Problem requirements ::
For the string "register", find every matching line in the records and copy it.

═══ Source material

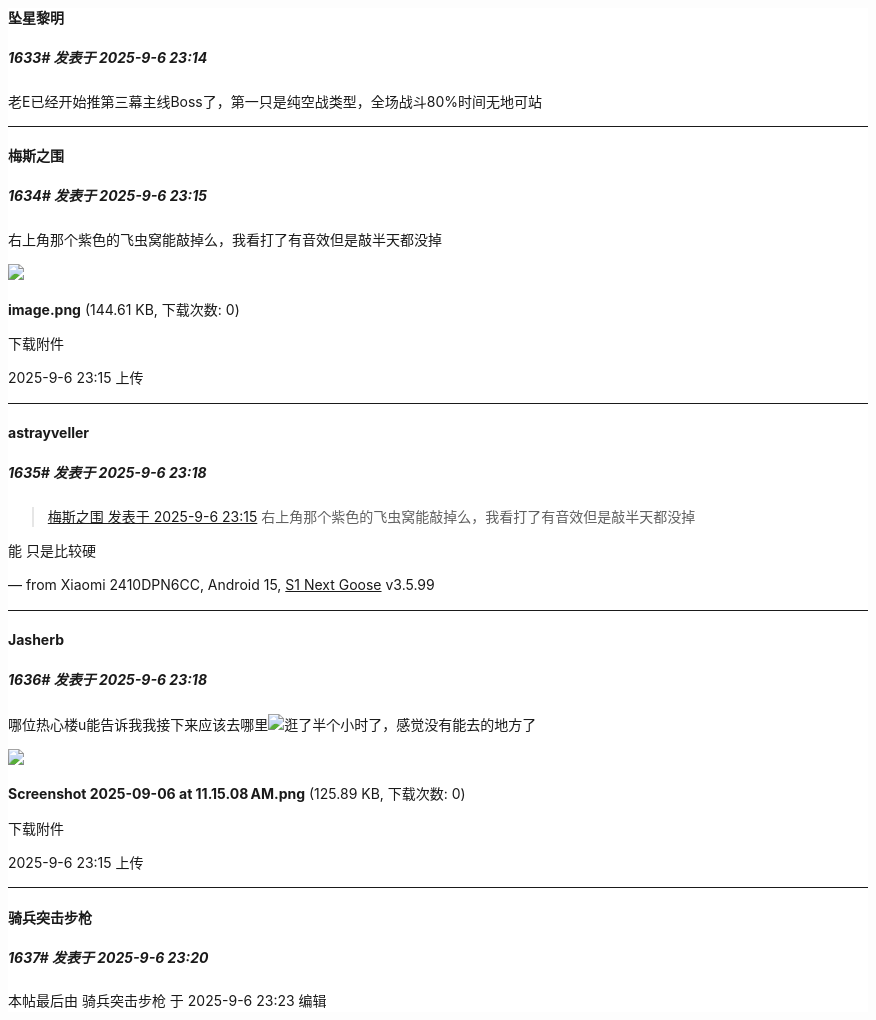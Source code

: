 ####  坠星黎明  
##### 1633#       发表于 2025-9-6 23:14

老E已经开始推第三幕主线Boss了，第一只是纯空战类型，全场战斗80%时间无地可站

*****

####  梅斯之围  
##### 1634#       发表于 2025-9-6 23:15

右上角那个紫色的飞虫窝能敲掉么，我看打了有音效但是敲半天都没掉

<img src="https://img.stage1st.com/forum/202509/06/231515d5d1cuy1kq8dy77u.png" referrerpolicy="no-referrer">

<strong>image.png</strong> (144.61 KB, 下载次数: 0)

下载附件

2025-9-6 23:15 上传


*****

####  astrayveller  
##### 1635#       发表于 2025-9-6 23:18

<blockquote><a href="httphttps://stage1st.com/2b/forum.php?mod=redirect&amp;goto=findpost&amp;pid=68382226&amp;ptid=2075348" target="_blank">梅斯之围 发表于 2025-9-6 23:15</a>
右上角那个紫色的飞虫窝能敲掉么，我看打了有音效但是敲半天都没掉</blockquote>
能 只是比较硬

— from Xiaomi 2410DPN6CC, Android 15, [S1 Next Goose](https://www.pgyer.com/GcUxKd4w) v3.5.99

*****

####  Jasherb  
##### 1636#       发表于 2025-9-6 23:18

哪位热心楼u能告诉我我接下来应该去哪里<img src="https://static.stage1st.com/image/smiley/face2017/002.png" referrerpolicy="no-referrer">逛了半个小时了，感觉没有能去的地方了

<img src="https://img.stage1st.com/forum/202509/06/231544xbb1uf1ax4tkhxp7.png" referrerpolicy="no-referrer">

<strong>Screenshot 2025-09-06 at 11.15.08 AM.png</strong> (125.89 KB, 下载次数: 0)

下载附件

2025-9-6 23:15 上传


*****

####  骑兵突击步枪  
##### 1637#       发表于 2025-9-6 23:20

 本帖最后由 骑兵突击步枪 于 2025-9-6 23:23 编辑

══════
═══ Source material

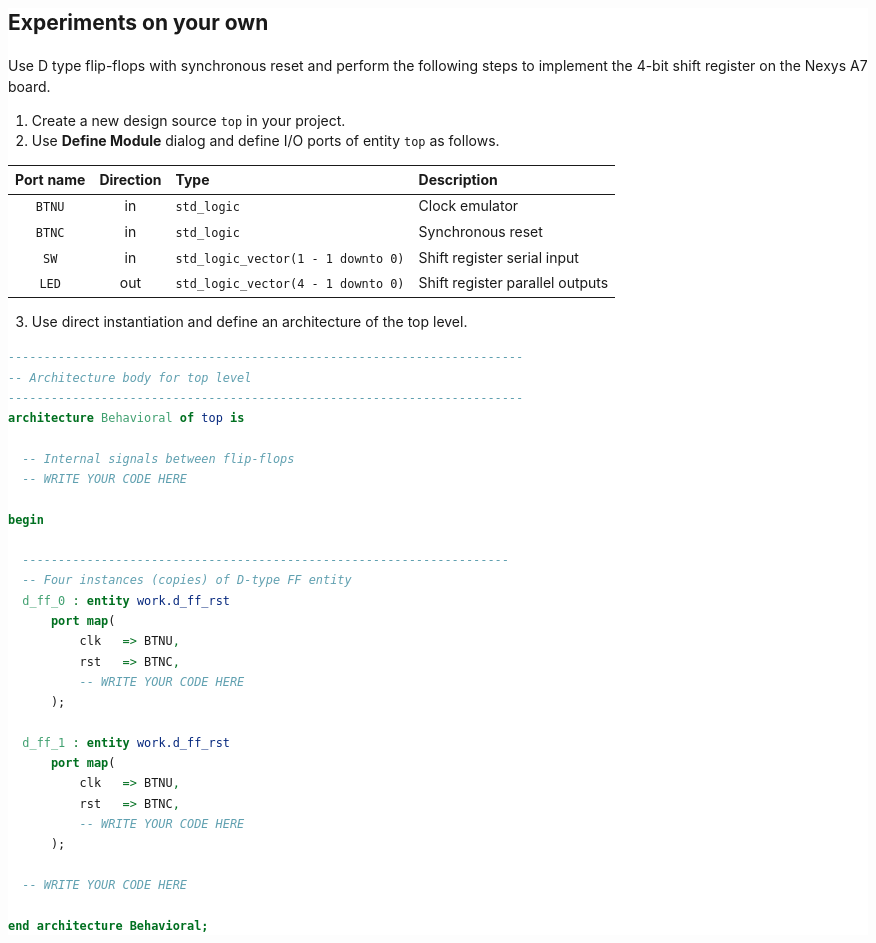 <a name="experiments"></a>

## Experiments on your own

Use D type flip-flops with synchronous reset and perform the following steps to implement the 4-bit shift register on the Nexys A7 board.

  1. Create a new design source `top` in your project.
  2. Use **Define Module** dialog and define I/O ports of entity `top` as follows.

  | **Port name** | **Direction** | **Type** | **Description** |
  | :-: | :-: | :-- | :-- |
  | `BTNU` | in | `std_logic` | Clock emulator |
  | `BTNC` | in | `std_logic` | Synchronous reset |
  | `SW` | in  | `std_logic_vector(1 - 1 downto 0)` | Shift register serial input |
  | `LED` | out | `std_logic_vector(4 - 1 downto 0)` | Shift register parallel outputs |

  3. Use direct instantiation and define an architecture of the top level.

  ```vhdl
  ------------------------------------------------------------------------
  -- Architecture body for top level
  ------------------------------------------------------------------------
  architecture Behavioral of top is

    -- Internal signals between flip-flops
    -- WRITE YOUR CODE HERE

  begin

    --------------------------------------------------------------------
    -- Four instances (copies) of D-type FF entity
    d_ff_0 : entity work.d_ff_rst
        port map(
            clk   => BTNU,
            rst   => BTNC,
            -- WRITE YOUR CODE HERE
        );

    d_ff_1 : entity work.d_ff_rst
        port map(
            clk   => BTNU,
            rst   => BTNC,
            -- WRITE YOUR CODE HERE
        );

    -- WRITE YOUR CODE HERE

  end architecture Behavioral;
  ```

══════
═══ Source material

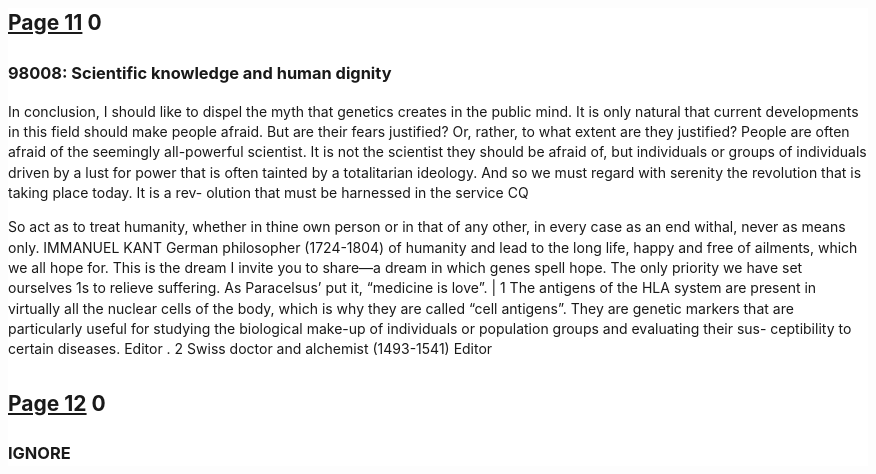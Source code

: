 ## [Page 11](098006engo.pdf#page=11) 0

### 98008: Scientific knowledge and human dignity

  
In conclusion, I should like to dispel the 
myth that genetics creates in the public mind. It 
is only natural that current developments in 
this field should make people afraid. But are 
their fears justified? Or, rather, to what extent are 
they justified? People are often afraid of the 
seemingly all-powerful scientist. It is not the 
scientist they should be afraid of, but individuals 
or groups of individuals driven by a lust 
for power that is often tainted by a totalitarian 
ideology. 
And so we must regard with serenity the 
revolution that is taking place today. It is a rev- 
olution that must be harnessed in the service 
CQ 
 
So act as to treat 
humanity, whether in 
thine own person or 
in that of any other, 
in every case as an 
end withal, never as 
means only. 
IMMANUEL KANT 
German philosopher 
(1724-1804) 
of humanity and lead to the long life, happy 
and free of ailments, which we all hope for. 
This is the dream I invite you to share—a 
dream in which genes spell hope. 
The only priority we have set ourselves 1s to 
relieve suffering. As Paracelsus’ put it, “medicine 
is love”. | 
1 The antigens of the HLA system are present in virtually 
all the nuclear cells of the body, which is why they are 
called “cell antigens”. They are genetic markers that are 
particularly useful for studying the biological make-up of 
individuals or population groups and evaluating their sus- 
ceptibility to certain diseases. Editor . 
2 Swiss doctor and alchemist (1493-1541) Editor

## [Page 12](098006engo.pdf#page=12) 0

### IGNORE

══════

Exercise result ::
Use D type flip-flops with synchronous reset and perform the following steps to implement the 4-bit shift register on the Nexys A7 board.
  | `SW` | in  | `std_logic_vector(1 - 1 downto 0)` | Shift register serial input |
  | `LED` | out | `std_logic_vector(4 - 1 downto 0)` | Shift register parallel outputs |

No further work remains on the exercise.